Reacción en cadena de la polimerasaPCR
Reacción en cadena de la polimerasa con transcripción inversaRT-PCR
Reacción en cadena de la polimerasa en tiempo realqPCR
Técnica combinada RT-PCR / qPCRqRT-PCR
PCR en tiempo real: principio, proceso, marcadores, ventajas, usos

Imagen creada con biorender.com

Principio de PCR en tiempo real

Este mismo principio de amplificación de la PCR se emplea en la PCR en tiempo real. Pero en lugar de mirar las bandas en un gel al final de la reacción, el proceso se monitorea en “tiempo real”. La reacción se coloca en una máquina de PCR en tiempo real que observa cómo ocurre la reacción con una cámara o detector.

Aunque se utilizan muchas técnicas diferentes para controlar el progreso de una reacción de PCR, todas tienen algo en común. Todos ellos relacionan la amplificación del ADN con la generación de fluorescencia que puede detectarse simplemente con una cámara durante cada ciclo de PCR. Por lo tanto, a medida que aumenta el número de copias de genes durante la reacción, también lo hace la fluorescencia, lo que indica el progreso de la reacción.

Pasos de la PCR en tiempo real (protocolo)

Proceso de PCR en tiempo real

Fuente de la imagen: SMOBIO Technology, Inc.
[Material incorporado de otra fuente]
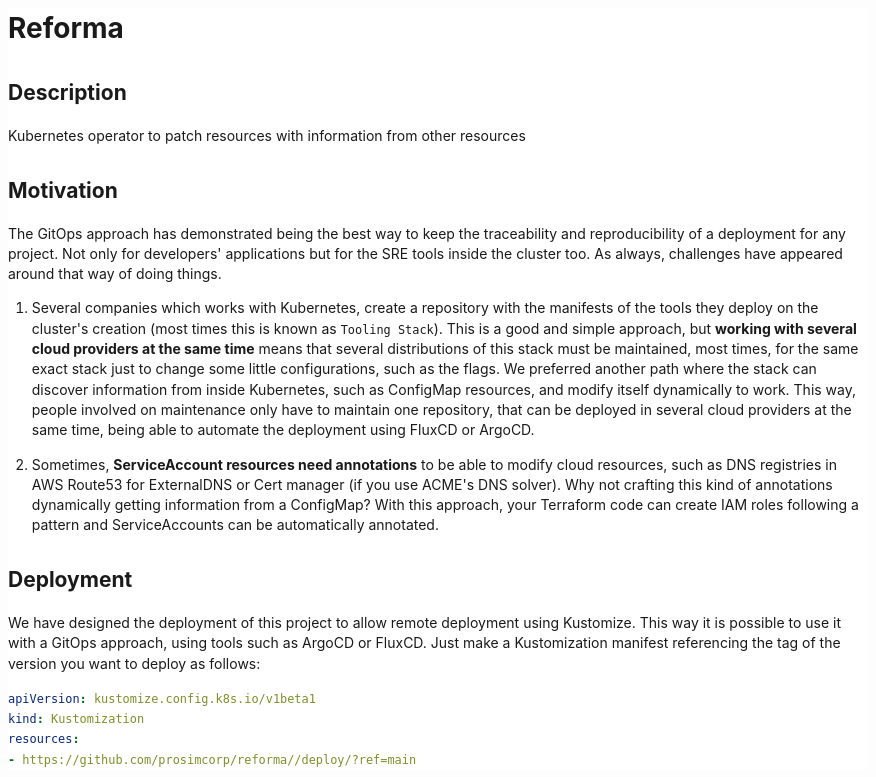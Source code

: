 # Reforma

## Description
Kubernetes operator to patch resources with information from other resources

## Motivation

The GitOps approach has demonstrated being the best way to keep the traceability and reproducibility of a deployment
for any project. Not only for developers' applications but for the SRE tools inside the cluster too. As always, challenges
have appeared around that way of doing things.

1. Several companies which works with Kubernetes, create a repository with the manifests of the tools they
   deploy on the cluster's creation (most times this is known as `Tooling Stack`). This is a good and simple approach, 
   but **working with several cloud providers at the same time** means that several distributions of this stack 
   must be maintained, most times, for the same exact stack just to change some little configurations, such as the flags.
   We preferred another path where the stack can discover information from inside Kubernetes, such as ConfigMap resources, 
   and modify itself dynamically to work.
   This way, people involved on maintenance only have to maintain one repository, that can be deployed in several cloud 
   providers at the same time, being able to automate the deployment using FluxCD or ArgoCD.


2. Sometimes, **ServiceAccount resources need annotations** to be able to modify cloud resources, such as DNS registries in 
   AWS Route53 for ExternalDNS or Cert manager (if you use ACME's DNS solver). Why not crafting this kind of annotations
   dynamically getting information from a ConfigMap? With this approach, your Terraform code can create IAM roles 
   following a pattern and ServiceAccounts can be automatically annotated.

## Deployment

We have designed the deployment of this project to allow remote deployment using Kustomize. This way it is possible
to use it with a GitOps approach, using tools such as ArgoCD or FluxCD. Just make a Kustomization manifest referencing
the tag of the version you want to deploy as follows:

```yaml
apiVersion: kustomize.config.k8s.io/v1beta1
kind: Kustomization
resources:
- https://github.com/prosimcorp/reforma//deploy/?ref=main
```
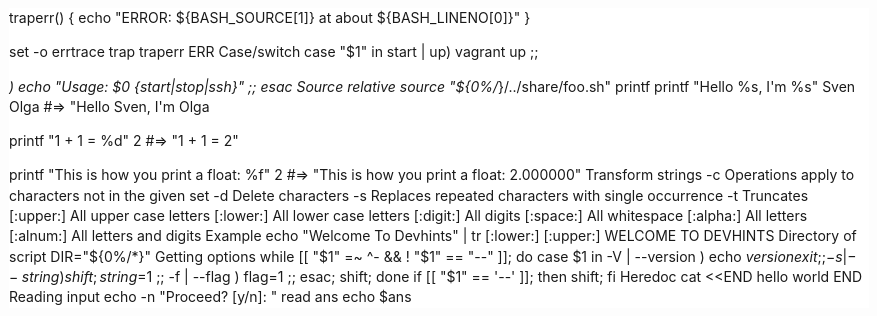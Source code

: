 traperr() {
  echo "ERROR: ${BASH_SOURCE[1]} at about ${BASH_LINENO[0]}"
}

set -o errtrace
trap traperr ERR
Case/switch
case "$1" in
  start | up)
    vagrant up
    ;;

  *)
    echo "Usage: $0 {start|stop|ssh}"
    ;;
esac
Source relative
source "${0%/*}/../share/foo.sh"
printf
printf "Hello %s, I'm %s" Sven Olga
#=> "Hello Sven, I'm Olga

printf "1 + 1 = %d" 2
#=> "1 + 1 = 2"

printf "This is how you print a float: %f" 2
#=> "This is how you print a float: 2.000000"
Transform strings
-c	Operations apply to characters not in the given set
-d	Delete characters
-s	Replaces repeated characters with single occurrence
-t	Truncates
[:upper:]	All upper case letters
[:lower:]	All lower case letters
[:digit:]	All digits
[:space:]	All whitespace
[:alpha:]	All letters
[:alnum:]	All letters and digits
Example
echo "Welcome To Devhints" | tr [:lower:] [:upper:]
WELCOME TO DEVHINTS
Directory of script
DIR="${0%/*}"
Getting options
while [[ "$1" =~ ^- && ! "$1" == "--" ]]; do case $1 in
  -V | --version )
    echo $version
    exit
    ;;
  -s | --string )
    shift; string=$1
    ;;
  -f | --flag )
    flag=1
    ;;
esac; shift; done
if [[ "$1" == '--' ]]; then shift; fi
Heredoc
cat <<END
hello world
END
Reading input
echo -n "Proceed? [y/n]: "
read ans
echo $ans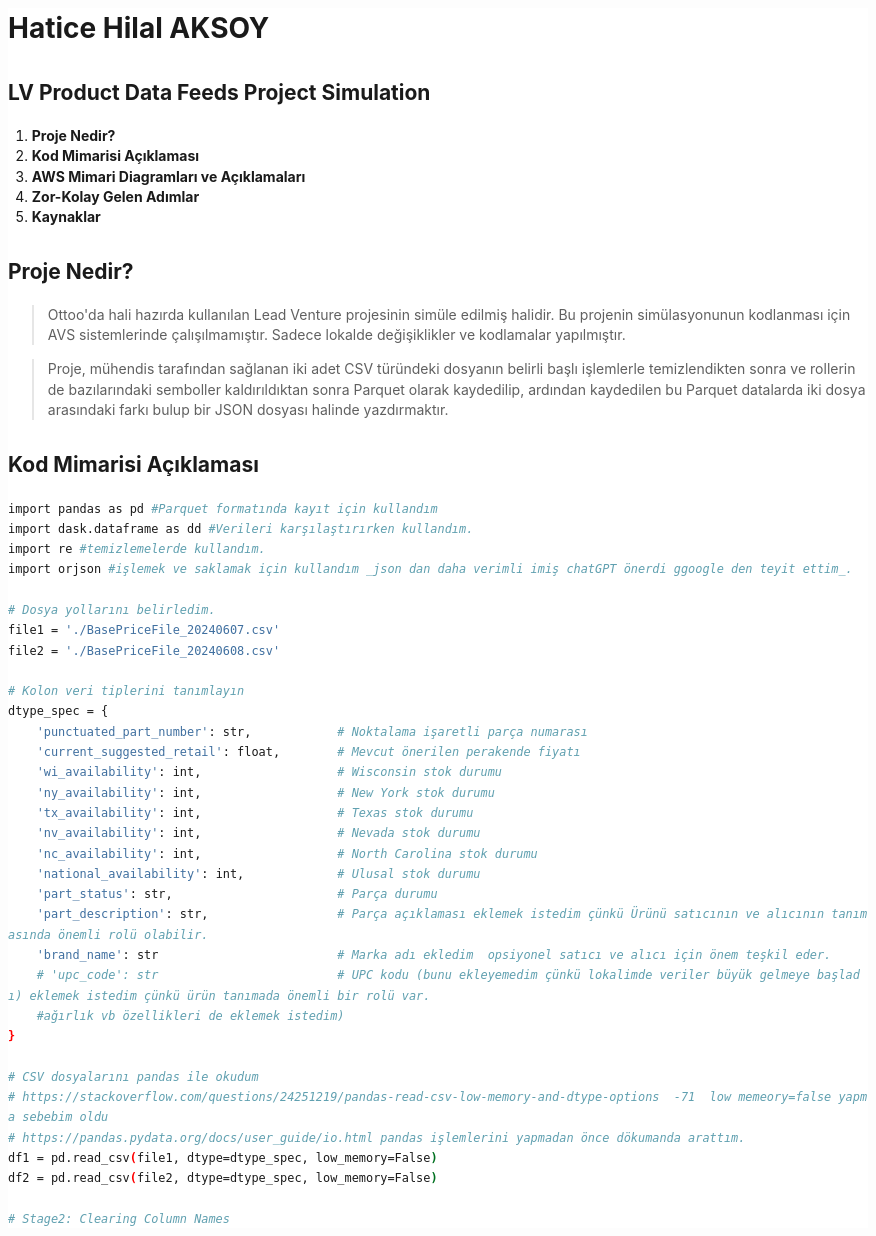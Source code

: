 
# Hatice Hilal AKSOY
## LV Product Data Feeds Project Simulation

 1. **Proje Nedir?**
 3. **Kod Mimarisi Açıklaması**
 4. **AWS Mimari Diagramları ve Açıklamaları**
 5. **Zor-Kolay Gelen Adımlar**
 6. **Kaynaklar**

## Proje Nedir?

> Ottoo'da hali hazırda kullanılan Lead Venture projesinin simüle edilmiş halidir. Bu projenin simülasyonunun kodlanması için AVS sistemlerinde çalışılmamıştır. Sadece lokalde değişiklikler ve kodlamalar yapılmıştır.

>Proje, mühendis tarafından sağlanan iki adet CSV türündeki dosyanın belirli başlı işlemlerle temizlendikten sonra ve rollerin de bazılarındaki semboller kaldırıldıktan sonra Parquet olarak kaydedilip, ardından kaydedilen bu Parquet datalarda iki dosya arasındaki farkı bulup bir JSON dosyası halinde yazdırmaktır.

## Kod Mimarisi Açıklaması
```sh
import pandas as pd #Parquet formatında kayıt için kullandım
import dask.dataframe as dd #Verileri karşılaştırırken kullandım.
import re #temizlemelerde kullandım.
import orjson #işlemek ve saklamak için kullandım _json dan daha verimli imiş chatGPT önerdi ggoogle den teyit ettim_.

# Dosya yollarını belirledim.
file1 = './BasePriceFile_20240607.csv'
file2 = './BasePriceFile_20240608.csv'

# Kolon veri tiplerini tanımlayın
dtype_spec = {
    'punctuated_part_number': str,            # Noktalama işaretli parça numarası
    'current_suggested_retail': float,        # Mevcut önerilen perakende fiyatı
    'wi_availability': int,                   # Wisconsin stok durumu
    'ny_availability': int,                   # New York stok durumu
    'tx_availability': int,                   # Texas stok durumu
    'nv_availability': int,                   # Nevada stok durumu
    'nc_availability': int,                   # North Carolina stok durumu
    'national_availability': int,             # Ulusal stok durumu
    'part_status': str,                       # Parça durumu
    'part_description': str,                  # Parça açıklaması eklemek istedim çünkü Ürünü satıcının ve alıcının tanımasında önemli rolü olabilir.
    'brand_name': str                         # Marka adı ekledim  opsiyonel satıcı ve alıcı için önem teşkil eder.
    # 'upc_code': str                         # UPC kodu (bunu ekleyemedim çünkü lokalimde veriler büyük gelmeye başladı) eklemek istedim çünkü ürün tanımada önemli bir rolü var.
    #ağırlık vb özellikleri de eklemek istedim)
}

# CSV dosyalarını pandas ile okudum 
# https://stackoverflow.com/questions/24251219/pandas-read-csv-low-memory-and-dtype-options  -71  low memeory=false yapma sebebim oldu 
# https://pandas.pydata.org/docs/user_guide/io.html pandas işlemlerini yapmadan önce dökumanda arattım. 
df1 = pd.read_csv(file1, dtype=dtype_spec, low_memory=False)
df2 = pd.read_csv(file2, dtype=dtype_spec, low_memory=False)

# Stage2: Clearing Column Names
```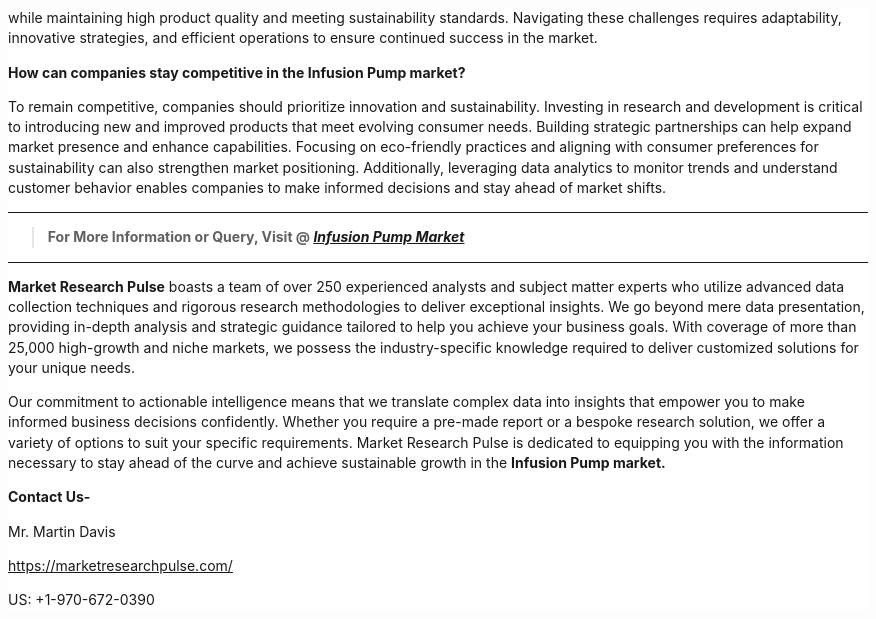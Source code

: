 while maintaining high product quality and meeting sustainability standards. Navigating these challenges requires adaptability, innovative strategies, and efficient operations to ensure continued success in the market.</p><p><strong>How can companies stay competitive in the Infusion Pump market?</strong></p><p>To remain competitive, companies should prioritize innovation and sustainability. Investing in research and development is critical to introducing new and improved products that meet evolving consumer needs. Building strategic partnerships can help expand market presence and enhance capabilities. Focusing on eco-friendly practices and aligning with consumer preferences for sustainability can also strengthen market positioning. Additionally, leveraging data analytics to monitor trends and understand customer behavior enables companies to make informed decisions and stay ahead of market shifts.</p><hr /><blockquote><p><strong>For More Information or Query, Visit @&nbsp;<em><a href="https://marketresearchpulse.com/report/78741/infusion-pump-market?utm_source=Linkedin&utm_medium=0119">Infusion Pump Market</a></em></strong></p></blockquote><hr /><p><strong>Market Research Pulse</strong> boasts a team of over 250 experienced analysts and subject matter experts who utilize advanced data collection techniques and rigorous research methodologies to deliver exceptional insights. We go beyond mere data presentation, providing in-depth analysis and strategic guidance tailored to help you achieve your business goals. With coverage of more than 25,000 high-growth and niche markets, we possess the industry-specific knowledge required to deliver customized solutions for your unique needs.</p><p>Our commitment to actionable intelligence means that we translate complex data into insights that empower you to make informed business decisions confidently. Whether you require a pre-made report or a bespoke research solution, we offer a variety of options to suit your specific requirements. Market Research Pulse is dedicated to equipping you with the information necessary to stay ahead of the curve and achieve sustainable growth in the <strong>Infusion Pump market.</strong></p><p><strong>Contact Us-</strong></p><p>Mr. Martin Davis</p><p>https://marketresearchpulse.com/</p><p>US: +1-970-672-0390</p>
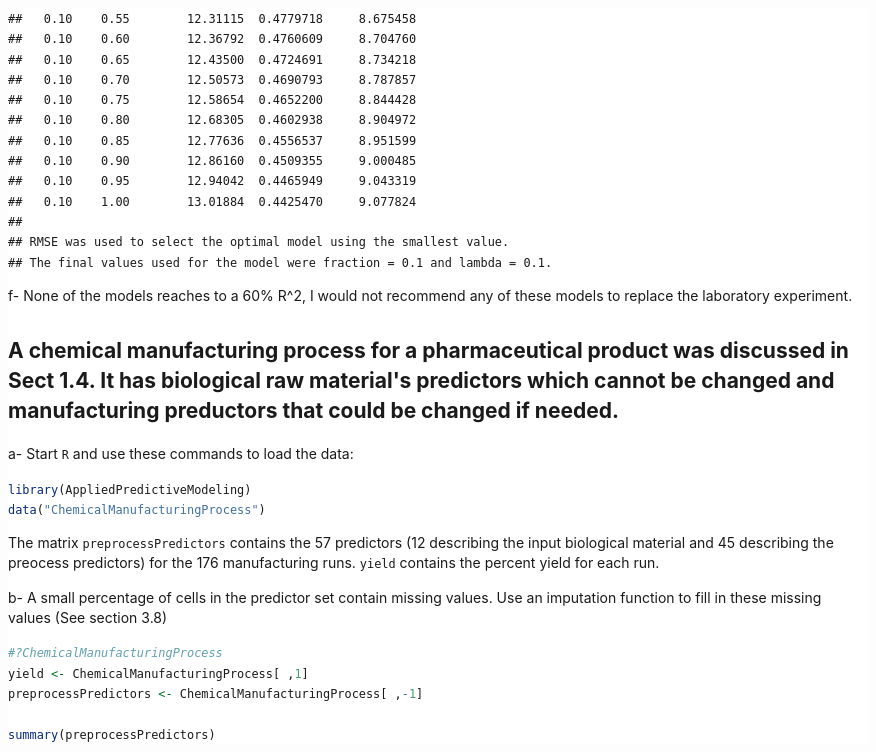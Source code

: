     ##   0.10    0.55        12.31115  0.4779718     8.675458
    ##   0.10    0.60        12.36792  0.4760609     8.704760
    ##   0.10    0.65        12.43500  0.4724691     8.734218
    ##   0.10    0.70        12.50573  0.4690793     8.787857
    ##   0.10    0.75        12.58654  0.4652200     8.844428
    ##   0.10    0.80        12.68305  0.4602938     8.904972
    ##   0.10    0.85        12.77636  0.4556537     8.951599
    ##   0.10    0.90        12.86160  0.4509355     9.000485
    ##   0.10    0.95        12.94042  0.4465949     9.043319
    ##   0.10    1.00        13.01884  0.4425470     9.077824
    ## 
    ## RMSE was used to select the optimal model using the smallest value.
    ## The final values used for the model were fraction = 0.1 and lambda = 0.1.

f- None of the models reaches to a 60% R^2, I would not recommend any of these models to replace the laboratory experiment.

A chemical manufacturing process for a pharmaceutical product was discussed in Sect 1.4. It has biological raw material's predictors which cannot be changed and manufacturing preductors that could be changed if needed.
--------------------------------------------------------------------------------------------------------------------------------------------------------------------------------------------------------------------------

a- Start `R` and use these commands to load the data:

``` r
library(AppliedPredictiveModeling)
data("ChemicalManufacturingProcess")
```

The matrix `preprocessPredictors` contains the 57 predictors (12 describing the input biological material and 45 describing the preocess predictors) for the 176 manufacturing runs. `yield` contains the percent yield for each run.

b- A small percentage of cells in the predictor set contain missing values. Use an imputation function to fill in these missing values (See section 3.8)

``` r
#?ChemicalManufacturingProcess
yield <- ChemicalManufacturingProcess[ ,1]
preprocessPredictors <- ChemicalManufacturingProcess[ ,-1]

summary(preprocessPredictors)
```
El procedimiento de trabajo se puede dividir en dos pasos:

A. Amplificación

  1. Desnaturalización

La incubación a alta temperatura se utiliza para «fundir» el ADN bicatenario en cadenas simples y aflojar la estructura secundaria en el ADN monocatenario. Normalmente se utiliza la temperatura más alta que puede soportar la ADN polimerasa (normalmente 95 ° C). El tiempo de desnaturalización se puede aumentar si el contenido de la plantilla de GC es alto.

  1. Recocido

Durante la hibridación, las secuencias complementarias tienen la oportunidad de hibridar, por lo que se usa una temperatura apropiada que se basa en la temperatura de fusión calculada (Tm) de los cebadores (5 ° C por debajo de la Tm del cebador).

  1. Extensión

A 70-72 ° C, la actividad de la ADN polimerasa es óptima y la extensión del cebador se produce a velocidades de hasta 100 bases por segundo. Cuando un amplicón en PCR en tiempo real es pequeño, este paso a menudo se combina con el paso de recocido usando 60 ° C como temperatura.

B. Detección

  • La detección se basa en tecnología de fluorescencia.
  • La muestra se mantiene primero en el pozo adecuado y se somete a un ciclo térmico como en la PCR normal.
  • Sin embargo, la máquina en la PCR en tiempo real se somete a una fuente de tungsteno o halógeno que hace que el marcador fluorescente se agregue a la muestra y la señal se amplifica con la amplificación del número de copias de la muestra de ADN.
  • La señal emitida es detectada por un detector y enviada a la computadora después de la conversión a una señal digital que se muestra en la pantalla.
  • La señal se puede detectar cuando sube el nivel de umbral (nivel de detección más bajo del detector).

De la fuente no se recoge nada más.